───── SUPPLIED MATERIAL

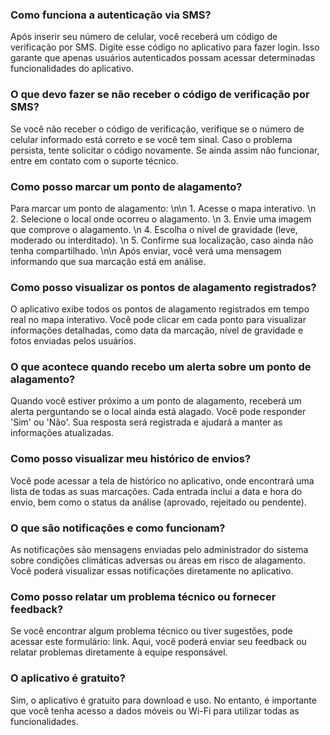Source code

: ### Como funciona a autenticação via SMS?

Após inserir seu número de celular, você receberá um código de verificação por SMS. Digite esse código no aplicativo para fazer login. Isso garante que apenas usuários autenticados possam acessar determinadas funcionalidades do aplicativo.

### O que devo fazer se não receber o código de verificação por SMS?

Se você não receber o código de verificação, verifique se o número de celular informado está correto e se você tem sinal. Caso o problema persista, tente solicitar o código novamente. Se ainda assim não funcionar, entre em contato com o suporte técnico.

### Como posso marcar um ponto de alagamento?

Para marcar um ponto de alagamento: \n\n 1. Acesse o mapa interativo. \n 2. Selecione o local onde ocorreu o alagamento. \n 3. Envie uma imagem que comprove o alagamento. \n 4. Escolha o nível de gravidade (leve, moderado ou interditado). \n 5. Confirme sua localização, caso ainda não tenha compartilhado. \n\n Após enviar, você verá uma mensagem informando que sua marcação está em análise.

### Como posso visualizar os pontos de alagamento registrados?

O aplicativo exibe todos os pontos de alagamento registrados em tempo real no mapa interativo. Você pode clicar em cada ponto para visualizar informações detalhadas, como data da marcação, nível de gravidade e fotos enviadas pelos usuários.

### O que acontece quando recebo um alerta sobre um ponto de alagamento?

Quando você estiver próximo a um ponto de alagamento, receberá um alerta perguntando se o local ainda está alagado. Você pode responder 'Sim' ou 'Não'. Sua resposta será registrada e ajudará a manter as informações atualizadas.

### Como posso visualizar meu histórico de envios?

Você pode acessar a tela de histórico no aplicativo, onde encontrará uma lista de todas as suas marcações. Cada entrada inclui a data e hora do envio, bem como o status da análise (aprovado, rejeitado ou pendente).

### O que são notificações e como funcionam?

As notificações são mensagens enviadas pelo administrador do sistema sobre condições climáticas adversas ou áreas em risco de alagamento. Você poderá visualizar essas notificações diretamente no aplicativo.

### Como posso relatar um problema técnico ou fornecer feedback?

Se você encontrar algum problema técnico ou tiver sugestões, pode acessar este formulário: link. Aqui, você poderá enviar seu feedback ou relatar problemas diretamente à equipe responsável.

### O aplicativo é gratuito?

Sim, o aplicativo é gratuito para download e uso. No entanto, é importante que você tenha acesso a dados móveis ou Wi-Fi para utilizar todas as funcionalidades.
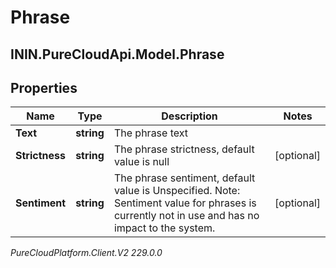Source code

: # Phrase

## ININ.PureCloudApi.Model.Phrase

## Properties

|Name | Type | Description | Notes|
|------------ | ------------- | ------------- | -------------|
| **Text** | **string** | The phrase text | |
| **Strictness** | **string** | The phrase strictness, default value is null | [optional] |
| **Sentiment** | **string** | The phrase sentiment, default value is Unspecified. Note: Sentiment value for phrases is currently not in use and has no impact to the system. | [optional] |



_PureCloudPlatform.Client.V2 229.0.0_
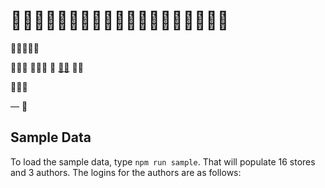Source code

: # 👀👀👀👀👀👀👀👀👀👀👀👀👀👀👀👀👀👀👀


👀👀👀👀👀

👀👀👀  👀👀👀 👀 [👀👀](http://wesbos.com/courses) 👀👀 

👀👀👀

— 👀


## Sample Data

To load the sample data, type `npm run sample`. That will populate 16 stores and 3 authors. The logins for the authors are as follows:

──────────

#### [TASK TO COMPLETE]
Only the lines from the beginning of the records up to and including the line with "### O que acontece" should appear, exactly as they are, and no pictures.

#### [SOLUTION TO THE EXERCISE]
Source code

: ### Como funciona a autenticação via SMS?

Após inserir seu número de celular, você receberá um código de verificação por SMS. Digite esse código no aplicativo para fazer login. Isso garante que apenas usuários autenticados possam acessar determinadas funcionalidades do aplicativo.

### O que devo fazer se não receber o código de verificação por SMS?

Se você não receber o código de verificação, verifique se o número de celular informado está correto e se você tem sinal. Caso o problema persista, tente solicitar o código novamente. Se ainda assim não funcionar, entre em contato com o suporte técnico.

### Como posso marcar um ponto de alagamento?

Para marcar um ponto de alagamento: \n\n 1. Acesse o mapa interativo. \n 2. Selecione o local onde ocorreu o alagamento. \n 3. Envie uma imagem que comprove o alagamento. \n 4. Escolha o nível de gravidade (leve, moderado ou interditado). \n 5. Confirme sua localização, caso ainda não tenha compartilhado. \n\n Após enviar, você verá uma mensagem informando que sua marcação está em análise.

### Como posso visualizar os pontos de alagamento registrados?

O aplicativo exibe todos os pontos de alagamento registrados em tempo real no mapa interativo. Você pode clicar em cada ponto para visualizar informações detalhadas, como data da marcação, nível de gravidade e fotos enviadas pelos usuários.

### O que acontece quando recebo um alerta sobre um ponto de alagamento?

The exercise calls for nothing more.